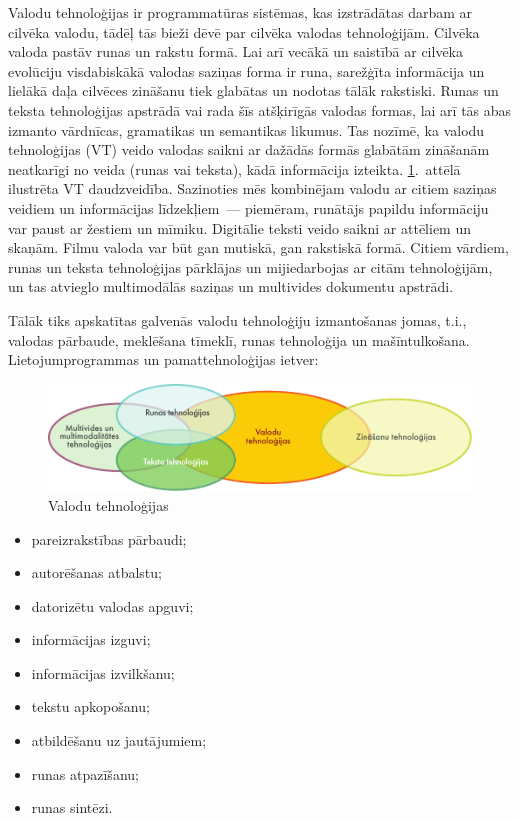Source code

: \begin{multicols}{2}

  Valodu tehnoloģijas ir programmatūras sistēmas, kas izstrādātas darbam ar cilvēka valodu, tādēļ tās bieži dēvē par cilvēka valodas tehnoloģijām.  Cilvēka valoda pastāv runas un rakstu formā.  Lai arī vecākā un saistībā ar cilvēka evolūciju visdabiskākā valodas saziņas forma ir runa, sarežģīta informācija un lielākā daļa cilvēces zināšanu tiek glabātas un nodotas tālāk rakstiski.  Runas un teksta tehnoloģijas apstrādā vai rada šīs atšķirīgās valodas formas, lai arī tās abas izmanto vārdnīcas, gramatikas un semantikas likumus.  Tas nozīmē, ka valodu tehnoloģijas (VT) veido valodas saikni ar dažādās formās glabātām zināšanām neatkarīgi no veida (runas vai teksta), kādā informācija izteikta.  \ref{fig:ltincontext_de}.~attēlā ilustrēta VT daudzveidība.  Sazinoties mēs kombinējam valodu ar citiem saziņas veidiem un informācijas līdzekļiem~--- piemēram, runātājs papildu informāciju var paust ar žestiem un mīmiku.  Digitālie teksti veido saikni ar attēliem un skaņām.  Filmu valoda var būt gan mutiskā, gan rakstiskā formā.  Citiem vārdiem, runas un teksta tehnoloģijas pārklājas un mijiedarbojas ar citām tehnoloģijām, un tas atvieglo multimodālās saziņas un multivides dokumentu apstrādi.

  Tālāk tiks apskatītas galvenās valodu tehnoloģiju izmantošanas jomas, t.i., valodas pārbaude, meklēšana tīmeklī, runas tehnoloģija un mašīntulkošana.  Lietojumprogrammas un pamattehnoloģijas ietver:

\begin{figure}[htb]
  \center
  \includegraphics[width=\textwidth]{../_media/latvian/language_technologies}
  \caption{Valodu tehnoloģijas}
  \label{fig:ltincontext_de}
\end{figure}

\begin{itemize}
\item  pareizrakstības pārbaudi;
\item  autorēšanas atbalstu;
\item  datorizētu valodas apguvi;
\item  informācijas izguvi; 
\item  informācijas izvilkšanu;
\item  tekstu apkopošanu;
\item  atbildēšanu uz jautājumiem;
\item  runas atpazīšanu; 
\item  runas sintēzi. 
\end{itemize}


\end{multicols}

☆ ☆ ☆

Output the material above exactly, without pictures.

▸ Exercise output:
Source code

: \begin{multicols}{2}

  Valodu tehnoloģijas ir programmatūras sistēmas, kas izstrādātas darbam ar cilvēka valodu, tādēļ tās bieži dēvē par cilvēka valodas tehnoloģijām.  Cilvēka valoda pastāv runas un rakstu formā.  Lai arī vecākā un saistībā ar cilvēka evolūciju visdabiskākā valodas saziņas forma ir runa, sarežģīta informācija un lielākā daļa cilvēces zināšanu tiek glabātas un nodotas tālāk rakstiski.  Runas un teksta tehnoloģijas apstrādā vai rada šīs atšķirīgās valodas formas, lai arī tās abas izmanto vārdnīcas, gramatikas un semantikas likumus.  Tas nozīmē, ka valodu tehnoloģijas (VT) veido valodas saikni ar dažādās formās glabātām zināšanām neatkarīgi no veida (runas vai teksta), kādā informācija izteikta.  \ref{fig:ltincontext_de}.~attēlā ilustrēta VT daudzveidība.  Sazinoties mēs kombinējam valodu ar citiem saziņas veidiem un informācijas līdzekļiem~--- piemēram, runātājs papildu informāciju var paust ar žestiem un mīmiku.  Digitālie teksti veido saikni ar attēliem un skaņām.  Filmu valoda var būt gan mutiskā, gan rakstiskā formā.  Citiem vārdiem, runas un teksta tehnoloģijas pārklājas un mijiedarbojas ar citām tehnoloģijām, un tas atvieglo multimodālās saziņas un multivides dokumentu apstrādi.

  Tālāk tiks apskatītas galvenās valodu tehnoloģiju izmantošanas jomas, t.i., valodas pārbaude, meklēšana tīmeklī, runas tehnoloģija un mašīntulkošana.  Lietojumprogrammas un pamattehnoloģijas ietver:

\begin{figure}[htb]
  \center
  \includegraphics[width=\textwidth]{../_media/latvian/language_technologies}
  \caption{Valodu tehnoloģijas}
  \label{fig:ltincontext_de}
\end{figure}

\begin{itemize}
\item  pareizrakstības pārbaudi;
\item  autorēšanas atbalstu;
\item  datorizētu valodas apguvi;
\item  informācijas izguvi; 
\item  informācijas izvilkšanu;
\item  tekstu apkopošanu;
\item  atbildēšanu uz jautājumiem;
\item  runas atpazīšanu; 
\item  runas sintēzi. 
\end{itemize}


\end{multicols}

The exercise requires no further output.